# TASK STATEMENT:
Copy each line below that has "PostgreSQL".
··· EXTRACTED ENTRIES
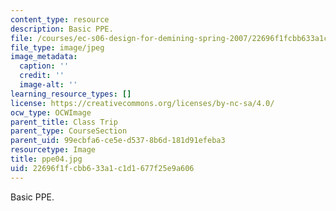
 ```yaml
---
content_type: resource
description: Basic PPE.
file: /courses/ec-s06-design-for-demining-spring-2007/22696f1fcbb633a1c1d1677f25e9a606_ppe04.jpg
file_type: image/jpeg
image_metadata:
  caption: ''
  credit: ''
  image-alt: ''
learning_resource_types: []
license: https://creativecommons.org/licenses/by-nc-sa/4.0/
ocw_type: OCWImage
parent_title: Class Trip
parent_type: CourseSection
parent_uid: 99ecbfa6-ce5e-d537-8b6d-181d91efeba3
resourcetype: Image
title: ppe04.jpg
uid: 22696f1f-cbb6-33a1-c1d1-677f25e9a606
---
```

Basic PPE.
······
··· EXTRACTED ENTRIES
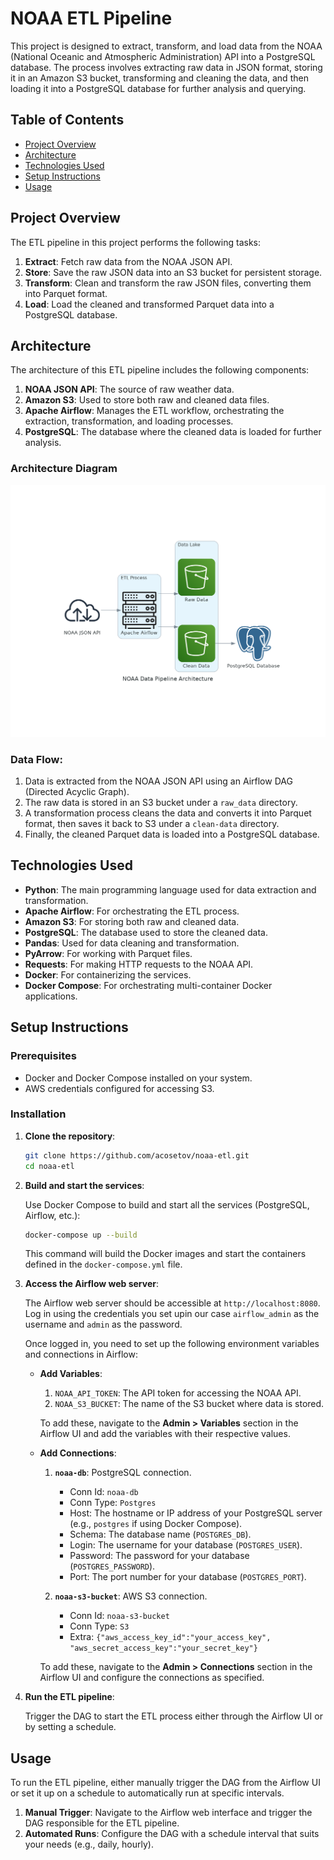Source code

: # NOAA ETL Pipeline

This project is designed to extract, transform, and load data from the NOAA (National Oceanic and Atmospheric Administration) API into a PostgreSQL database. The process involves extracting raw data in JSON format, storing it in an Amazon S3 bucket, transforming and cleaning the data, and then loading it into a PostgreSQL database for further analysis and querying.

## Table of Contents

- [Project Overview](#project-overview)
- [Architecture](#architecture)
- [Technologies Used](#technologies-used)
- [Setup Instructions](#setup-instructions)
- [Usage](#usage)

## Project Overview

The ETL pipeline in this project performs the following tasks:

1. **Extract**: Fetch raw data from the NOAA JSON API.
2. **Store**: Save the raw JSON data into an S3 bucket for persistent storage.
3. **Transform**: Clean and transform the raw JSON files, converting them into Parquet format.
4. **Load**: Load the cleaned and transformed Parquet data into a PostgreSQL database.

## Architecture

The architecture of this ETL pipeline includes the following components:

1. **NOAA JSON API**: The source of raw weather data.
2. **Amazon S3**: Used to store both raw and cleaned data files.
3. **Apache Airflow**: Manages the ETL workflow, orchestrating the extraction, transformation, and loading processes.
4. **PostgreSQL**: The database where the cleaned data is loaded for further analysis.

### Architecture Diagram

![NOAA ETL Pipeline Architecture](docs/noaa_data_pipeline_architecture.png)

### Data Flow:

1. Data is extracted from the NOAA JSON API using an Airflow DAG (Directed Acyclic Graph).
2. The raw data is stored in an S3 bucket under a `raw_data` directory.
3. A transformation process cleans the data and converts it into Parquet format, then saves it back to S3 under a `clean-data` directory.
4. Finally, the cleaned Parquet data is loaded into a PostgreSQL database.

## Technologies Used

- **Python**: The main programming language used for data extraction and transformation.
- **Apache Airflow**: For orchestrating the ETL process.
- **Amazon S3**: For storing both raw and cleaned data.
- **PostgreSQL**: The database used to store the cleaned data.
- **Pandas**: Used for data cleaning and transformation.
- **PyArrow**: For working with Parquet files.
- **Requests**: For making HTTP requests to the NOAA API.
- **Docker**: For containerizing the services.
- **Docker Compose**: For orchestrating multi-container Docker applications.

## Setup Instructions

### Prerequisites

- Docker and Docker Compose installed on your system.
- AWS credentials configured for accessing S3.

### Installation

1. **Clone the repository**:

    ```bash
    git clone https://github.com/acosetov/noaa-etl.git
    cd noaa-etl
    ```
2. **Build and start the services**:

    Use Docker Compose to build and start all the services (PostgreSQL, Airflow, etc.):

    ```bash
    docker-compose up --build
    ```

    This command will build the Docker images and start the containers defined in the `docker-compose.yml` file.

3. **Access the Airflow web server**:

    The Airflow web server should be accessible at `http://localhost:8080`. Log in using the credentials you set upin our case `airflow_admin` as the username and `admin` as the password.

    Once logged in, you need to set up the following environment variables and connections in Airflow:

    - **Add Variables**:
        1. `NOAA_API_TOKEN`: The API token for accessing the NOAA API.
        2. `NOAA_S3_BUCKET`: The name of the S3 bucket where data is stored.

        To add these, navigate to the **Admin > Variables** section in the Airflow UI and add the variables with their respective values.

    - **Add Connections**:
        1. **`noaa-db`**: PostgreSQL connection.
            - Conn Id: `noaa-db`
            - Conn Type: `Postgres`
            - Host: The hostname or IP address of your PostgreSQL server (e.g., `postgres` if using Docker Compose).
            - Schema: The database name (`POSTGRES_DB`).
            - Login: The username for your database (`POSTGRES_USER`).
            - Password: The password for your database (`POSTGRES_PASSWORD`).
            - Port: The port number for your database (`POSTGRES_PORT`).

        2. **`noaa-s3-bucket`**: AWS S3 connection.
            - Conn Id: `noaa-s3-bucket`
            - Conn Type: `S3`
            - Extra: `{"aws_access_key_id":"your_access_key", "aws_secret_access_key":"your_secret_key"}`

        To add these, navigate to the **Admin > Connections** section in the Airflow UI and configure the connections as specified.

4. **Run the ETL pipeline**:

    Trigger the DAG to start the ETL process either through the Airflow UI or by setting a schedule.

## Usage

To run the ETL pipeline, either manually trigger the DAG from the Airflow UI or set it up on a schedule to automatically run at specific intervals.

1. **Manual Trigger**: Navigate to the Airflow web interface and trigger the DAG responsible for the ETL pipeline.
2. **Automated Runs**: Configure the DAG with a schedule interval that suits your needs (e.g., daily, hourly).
······
··· EXTRACTED ENTRIES
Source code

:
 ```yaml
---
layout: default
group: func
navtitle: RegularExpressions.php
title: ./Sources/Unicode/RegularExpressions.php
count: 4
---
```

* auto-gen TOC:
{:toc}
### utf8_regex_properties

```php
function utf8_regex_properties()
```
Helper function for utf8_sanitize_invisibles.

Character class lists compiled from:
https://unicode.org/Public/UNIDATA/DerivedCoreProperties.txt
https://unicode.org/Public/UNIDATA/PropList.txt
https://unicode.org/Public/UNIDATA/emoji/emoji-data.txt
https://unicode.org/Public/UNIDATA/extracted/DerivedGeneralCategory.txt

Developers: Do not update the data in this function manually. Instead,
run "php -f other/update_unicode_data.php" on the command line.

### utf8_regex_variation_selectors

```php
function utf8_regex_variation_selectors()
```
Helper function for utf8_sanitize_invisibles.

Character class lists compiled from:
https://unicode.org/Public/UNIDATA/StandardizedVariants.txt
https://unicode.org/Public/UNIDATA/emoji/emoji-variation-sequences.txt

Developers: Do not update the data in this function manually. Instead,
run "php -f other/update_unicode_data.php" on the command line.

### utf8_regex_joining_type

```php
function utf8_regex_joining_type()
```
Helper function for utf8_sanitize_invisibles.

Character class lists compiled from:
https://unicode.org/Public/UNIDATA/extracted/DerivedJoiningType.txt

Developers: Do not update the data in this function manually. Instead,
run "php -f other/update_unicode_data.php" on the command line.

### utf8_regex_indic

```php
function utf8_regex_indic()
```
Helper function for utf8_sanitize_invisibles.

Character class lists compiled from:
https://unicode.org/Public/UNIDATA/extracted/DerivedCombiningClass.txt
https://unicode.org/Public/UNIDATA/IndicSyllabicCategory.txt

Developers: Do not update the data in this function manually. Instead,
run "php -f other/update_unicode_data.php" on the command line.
······
# WRITTEN SOLUTION:
This project is designed to extract, transform, and load data from the NOAA (National Oceanic and Atmospheric Administration) API into a PostgreSQL database. The process involves extracting raw data in JSON format, storing it in an Amazon S3 bucket, transforming and cleaning the data, and then loading it into a PostgreSQL database for further analysis and querying.
4. **Load**: Load the cleaned and transformed Parquet data into a PostgreSQL database.
4. **PostgreSQL**: The database where the cleaned data is loaded for further analysis.
4. Finally, the cleaned Parquet data is loaded into a PostgreSQL database.
- **PostgreSQL**: The database used to store the cleaned data.
    Use Docker Compose to build and start all the services (PostgreSQL, Airflow, etc.):
        1. **`noaa-db`**: PostgreSQL connection.
            - Host: The hostname or IP address of your PostgreSQL server (e.g., `postgres` if using Docker Compose).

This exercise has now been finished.